ふわふわ、ふわふわ、つかもうとしてもつかめないような、そもそも何もないような…。
彼の前の連絡から今日まで、5年が過ぎていた。
普通の人だったら「終わったんだな」と思っていたと思う。
でも、私にとって彼は、普通に思い出せるくらい、5年間、1825日を一瞬で0日にできるような、とてもとても近い人だった。
『普通の子だったからかな』
「……」
ノイズ混じりの音が届く。
彼の唇からは、今も豊潤でほの苦い香りがするのだろうか。
『つまらなそうでもなく、楽しそうでもなく、淡々と本を読んでるって感じで、良いなって』
「よくわからない」
『平凡なことが、偉大なときもあるよ』
また、よくわらないようなことを言う。
彼の言葉の意味なんて、深く考えるだけ無駄なのだ。
「じゃあ、私、もう、あの頃の私じゃなくなっちゃった。平凡な頃の私はもういないんだな、って思う」
『そうだろうね。今、俺もそう思ってる。あの頃の君はいない』
妙にきっぱりとした語調だった。
『そんなの当たり前だよ。だから、今の俺も、君の中の俺と違うよ』
「私の頭の中なんて、知らないくせに」
『ごもっともだね』
軽く笑う、調子がいつもより明るい。
「今どこにいるの?私の頭の中、知りたくない?」
『今は、名古屋。これから東海道新幹線で東京駅の赤い駅舎に着く。今すごく、何でもないポテサラとか、サラダとか、ビールを口に入れたい気分』
「それくらいなら作れる。うちにおいでよ」
『料理なんか作るとは恐れ入ったね。5年は、長いね』
「そうだよ。コーヒーのことだってもう分かるんだから」
『会いたい。君の頭の中、見せてよ』
「そっちこそ、今度こそちゃんと話してよ」
『これだよ。今までちゃんと話してきたんだけどなぁ』
心がはずむ。
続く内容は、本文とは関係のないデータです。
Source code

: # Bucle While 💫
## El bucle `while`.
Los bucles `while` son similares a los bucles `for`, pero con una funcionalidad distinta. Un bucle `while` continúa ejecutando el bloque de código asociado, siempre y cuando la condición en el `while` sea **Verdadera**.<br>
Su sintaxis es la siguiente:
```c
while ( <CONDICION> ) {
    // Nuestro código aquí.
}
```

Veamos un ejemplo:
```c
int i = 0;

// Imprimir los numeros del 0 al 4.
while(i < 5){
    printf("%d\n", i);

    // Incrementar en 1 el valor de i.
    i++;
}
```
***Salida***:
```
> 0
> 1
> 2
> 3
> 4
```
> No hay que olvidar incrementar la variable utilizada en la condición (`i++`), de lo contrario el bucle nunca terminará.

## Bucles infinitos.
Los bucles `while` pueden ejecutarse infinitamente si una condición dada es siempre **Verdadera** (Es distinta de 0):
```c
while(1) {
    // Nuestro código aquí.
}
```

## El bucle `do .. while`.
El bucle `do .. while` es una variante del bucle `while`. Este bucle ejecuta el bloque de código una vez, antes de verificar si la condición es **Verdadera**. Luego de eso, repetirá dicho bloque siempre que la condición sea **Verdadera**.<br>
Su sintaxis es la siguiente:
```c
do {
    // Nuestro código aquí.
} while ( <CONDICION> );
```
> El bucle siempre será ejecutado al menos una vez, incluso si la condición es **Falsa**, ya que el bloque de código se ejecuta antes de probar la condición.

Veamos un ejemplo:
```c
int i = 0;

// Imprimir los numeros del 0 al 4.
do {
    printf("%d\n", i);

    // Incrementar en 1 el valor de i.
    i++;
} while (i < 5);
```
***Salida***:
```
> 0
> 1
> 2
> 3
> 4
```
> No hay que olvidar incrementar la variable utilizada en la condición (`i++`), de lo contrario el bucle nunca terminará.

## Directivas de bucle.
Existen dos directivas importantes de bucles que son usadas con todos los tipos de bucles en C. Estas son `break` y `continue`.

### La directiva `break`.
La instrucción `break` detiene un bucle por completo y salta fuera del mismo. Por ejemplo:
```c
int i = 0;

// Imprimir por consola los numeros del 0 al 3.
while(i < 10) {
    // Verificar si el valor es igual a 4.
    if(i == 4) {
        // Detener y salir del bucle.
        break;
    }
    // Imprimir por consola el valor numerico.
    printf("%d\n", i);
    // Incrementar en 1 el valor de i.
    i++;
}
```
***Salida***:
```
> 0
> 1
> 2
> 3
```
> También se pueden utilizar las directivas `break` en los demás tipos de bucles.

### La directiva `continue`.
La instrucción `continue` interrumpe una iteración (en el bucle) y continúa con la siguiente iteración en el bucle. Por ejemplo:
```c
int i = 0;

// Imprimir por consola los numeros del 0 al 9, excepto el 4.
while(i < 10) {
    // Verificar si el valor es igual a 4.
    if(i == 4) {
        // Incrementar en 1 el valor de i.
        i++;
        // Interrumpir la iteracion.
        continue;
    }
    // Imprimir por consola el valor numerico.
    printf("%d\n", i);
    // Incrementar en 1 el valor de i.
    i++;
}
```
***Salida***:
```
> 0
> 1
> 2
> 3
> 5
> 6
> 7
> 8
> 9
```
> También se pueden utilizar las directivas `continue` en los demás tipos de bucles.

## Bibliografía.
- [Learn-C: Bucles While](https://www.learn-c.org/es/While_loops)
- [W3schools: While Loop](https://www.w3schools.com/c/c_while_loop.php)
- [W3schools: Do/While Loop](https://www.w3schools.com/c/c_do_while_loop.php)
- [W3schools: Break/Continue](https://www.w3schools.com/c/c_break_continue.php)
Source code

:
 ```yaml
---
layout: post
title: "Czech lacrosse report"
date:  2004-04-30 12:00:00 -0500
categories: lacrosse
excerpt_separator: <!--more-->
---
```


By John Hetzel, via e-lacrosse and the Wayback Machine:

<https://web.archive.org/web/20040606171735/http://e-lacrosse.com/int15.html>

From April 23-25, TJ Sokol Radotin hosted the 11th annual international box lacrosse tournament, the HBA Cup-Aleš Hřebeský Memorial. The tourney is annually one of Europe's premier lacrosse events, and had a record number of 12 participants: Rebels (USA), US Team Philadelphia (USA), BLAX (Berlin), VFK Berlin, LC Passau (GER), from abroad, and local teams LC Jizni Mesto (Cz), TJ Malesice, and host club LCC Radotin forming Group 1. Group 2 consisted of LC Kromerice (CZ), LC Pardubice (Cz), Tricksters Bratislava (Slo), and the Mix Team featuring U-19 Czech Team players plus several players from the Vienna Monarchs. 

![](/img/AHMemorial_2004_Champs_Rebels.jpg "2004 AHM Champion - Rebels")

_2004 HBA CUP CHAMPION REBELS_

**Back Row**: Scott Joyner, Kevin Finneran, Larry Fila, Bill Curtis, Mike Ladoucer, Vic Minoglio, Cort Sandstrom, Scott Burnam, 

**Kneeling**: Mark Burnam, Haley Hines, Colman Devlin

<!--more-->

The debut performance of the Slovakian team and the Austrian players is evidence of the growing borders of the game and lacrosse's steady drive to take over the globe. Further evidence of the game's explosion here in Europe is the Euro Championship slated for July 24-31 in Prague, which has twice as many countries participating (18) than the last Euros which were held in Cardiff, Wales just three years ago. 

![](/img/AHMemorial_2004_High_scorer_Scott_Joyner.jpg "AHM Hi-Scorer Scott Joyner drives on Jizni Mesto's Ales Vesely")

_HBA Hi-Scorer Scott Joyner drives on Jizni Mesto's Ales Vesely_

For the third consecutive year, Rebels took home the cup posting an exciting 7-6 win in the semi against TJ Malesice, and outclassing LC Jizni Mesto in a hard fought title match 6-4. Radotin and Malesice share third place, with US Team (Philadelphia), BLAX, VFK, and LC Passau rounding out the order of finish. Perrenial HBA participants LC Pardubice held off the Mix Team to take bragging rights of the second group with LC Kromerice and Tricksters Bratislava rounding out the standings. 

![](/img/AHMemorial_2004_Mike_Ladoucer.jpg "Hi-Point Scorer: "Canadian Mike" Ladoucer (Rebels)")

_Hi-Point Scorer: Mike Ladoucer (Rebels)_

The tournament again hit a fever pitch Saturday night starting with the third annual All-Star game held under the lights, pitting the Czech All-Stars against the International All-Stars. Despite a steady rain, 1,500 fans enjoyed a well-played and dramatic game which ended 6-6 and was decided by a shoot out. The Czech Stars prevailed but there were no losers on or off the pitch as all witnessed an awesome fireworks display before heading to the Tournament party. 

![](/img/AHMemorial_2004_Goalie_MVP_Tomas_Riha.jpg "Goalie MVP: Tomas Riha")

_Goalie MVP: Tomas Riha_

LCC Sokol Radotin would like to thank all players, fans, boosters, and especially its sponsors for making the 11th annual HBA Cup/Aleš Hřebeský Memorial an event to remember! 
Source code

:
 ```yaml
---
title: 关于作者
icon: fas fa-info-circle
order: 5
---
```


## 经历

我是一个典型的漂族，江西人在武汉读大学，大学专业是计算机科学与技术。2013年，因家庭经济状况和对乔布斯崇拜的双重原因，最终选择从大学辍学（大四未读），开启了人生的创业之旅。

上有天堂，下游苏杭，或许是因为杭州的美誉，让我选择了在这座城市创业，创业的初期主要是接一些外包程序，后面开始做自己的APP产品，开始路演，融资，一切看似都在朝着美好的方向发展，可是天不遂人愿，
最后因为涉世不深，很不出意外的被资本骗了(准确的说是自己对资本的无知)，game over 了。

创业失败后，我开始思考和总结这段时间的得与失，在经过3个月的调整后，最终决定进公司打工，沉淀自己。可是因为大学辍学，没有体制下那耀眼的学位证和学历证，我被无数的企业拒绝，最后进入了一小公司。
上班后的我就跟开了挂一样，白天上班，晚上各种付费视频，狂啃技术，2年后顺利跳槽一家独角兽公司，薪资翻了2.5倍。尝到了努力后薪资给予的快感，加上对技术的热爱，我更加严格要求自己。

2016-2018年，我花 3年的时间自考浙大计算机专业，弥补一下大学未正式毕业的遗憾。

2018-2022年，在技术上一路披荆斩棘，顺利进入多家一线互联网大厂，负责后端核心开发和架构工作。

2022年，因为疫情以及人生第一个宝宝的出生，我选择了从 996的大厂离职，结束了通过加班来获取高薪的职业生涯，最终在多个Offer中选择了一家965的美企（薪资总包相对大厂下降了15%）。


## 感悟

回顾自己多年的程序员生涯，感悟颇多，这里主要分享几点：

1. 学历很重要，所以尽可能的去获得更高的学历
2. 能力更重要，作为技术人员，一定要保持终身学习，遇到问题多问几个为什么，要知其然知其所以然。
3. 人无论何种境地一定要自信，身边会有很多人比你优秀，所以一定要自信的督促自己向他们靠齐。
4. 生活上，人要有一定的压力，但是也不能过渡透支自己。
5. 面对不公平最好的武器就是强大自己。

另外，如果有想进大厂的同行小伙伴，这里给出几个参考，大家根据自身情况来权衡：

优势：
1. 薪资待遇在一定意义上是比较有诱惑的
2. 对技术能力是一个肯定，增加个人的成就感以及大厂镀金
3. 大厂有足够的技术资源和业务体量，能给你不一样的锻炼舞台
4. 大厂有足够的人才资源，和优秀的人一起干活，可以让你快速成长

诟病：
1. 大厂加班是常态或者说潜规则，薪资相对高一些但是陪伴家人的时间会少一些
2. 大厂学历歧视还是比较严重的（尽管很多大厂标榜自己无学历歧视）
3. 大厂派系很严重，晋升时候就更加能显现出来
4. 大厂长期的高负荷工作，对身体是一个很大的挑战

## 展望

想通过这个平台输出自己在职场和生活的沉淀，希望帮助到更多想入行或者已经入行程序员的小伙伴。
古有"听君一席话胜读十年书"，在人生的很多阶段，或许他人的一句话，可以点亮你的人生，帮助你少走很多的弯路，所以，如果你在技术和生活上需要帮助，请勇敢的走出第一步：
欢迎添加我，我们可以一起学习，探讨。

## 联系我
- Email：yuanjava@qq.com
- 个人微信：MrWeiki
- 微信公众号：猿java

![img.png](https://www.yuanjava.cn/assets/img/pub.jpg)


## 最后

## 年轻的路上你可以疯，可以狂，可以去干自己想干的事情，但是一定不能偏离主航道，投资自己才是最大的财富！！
頭の後ろで、すうっと心地の良い風が通る。
平凡だった頃の、彼にとって尊い私はいない。
それでも彼は、私の頭の中を見に、こっちへ来る。
ずいぶん遠くまで来てしまった旅路の向こう側に、彼との交点がある。
コーヒーは苦いから嫌いと言えた、幸せだったあの頃には戻れない。
でも、あなたには会える。
あの頃と同じ顔をしてる、違うあなたに会える。
だから私は、今がいい。
「苦いのをおいしいって思うのは、大人だけなんだって」
「そうなんだ」
彼が買ってきた小さなコーヒー・ミルに、開けたてのブレンド豆。
その2つを眺めながら、私は適当に相づちを打った。
「前も同じ話をしたなぁ」
私が作ったタマネギ抜きのポテサラを、彼はもぐもぐと咀嚼する。
彼のスーツからは、ほろ苦いコーヒーの香り。
香水とも葉巻とも違う、苦みや胸の透くような香りを幾重にもまとった、大人の香り。
「そうなの?」
「君は変わらないね」
さっき、あの頃の君はいないとのたまったくせに、これだ。
彼の言葉は、お腹の底から安心できるくらい、深く考える必要がない。
記憶の中とは微妙にぶれる、彼の香り。
ここでいい。ここがいい。
「うん。そろそろいいかな。コーヒーをお入れしましょう、姫」
あなたの手から現れたコーヒーは、ほの苦い恋の香りがした。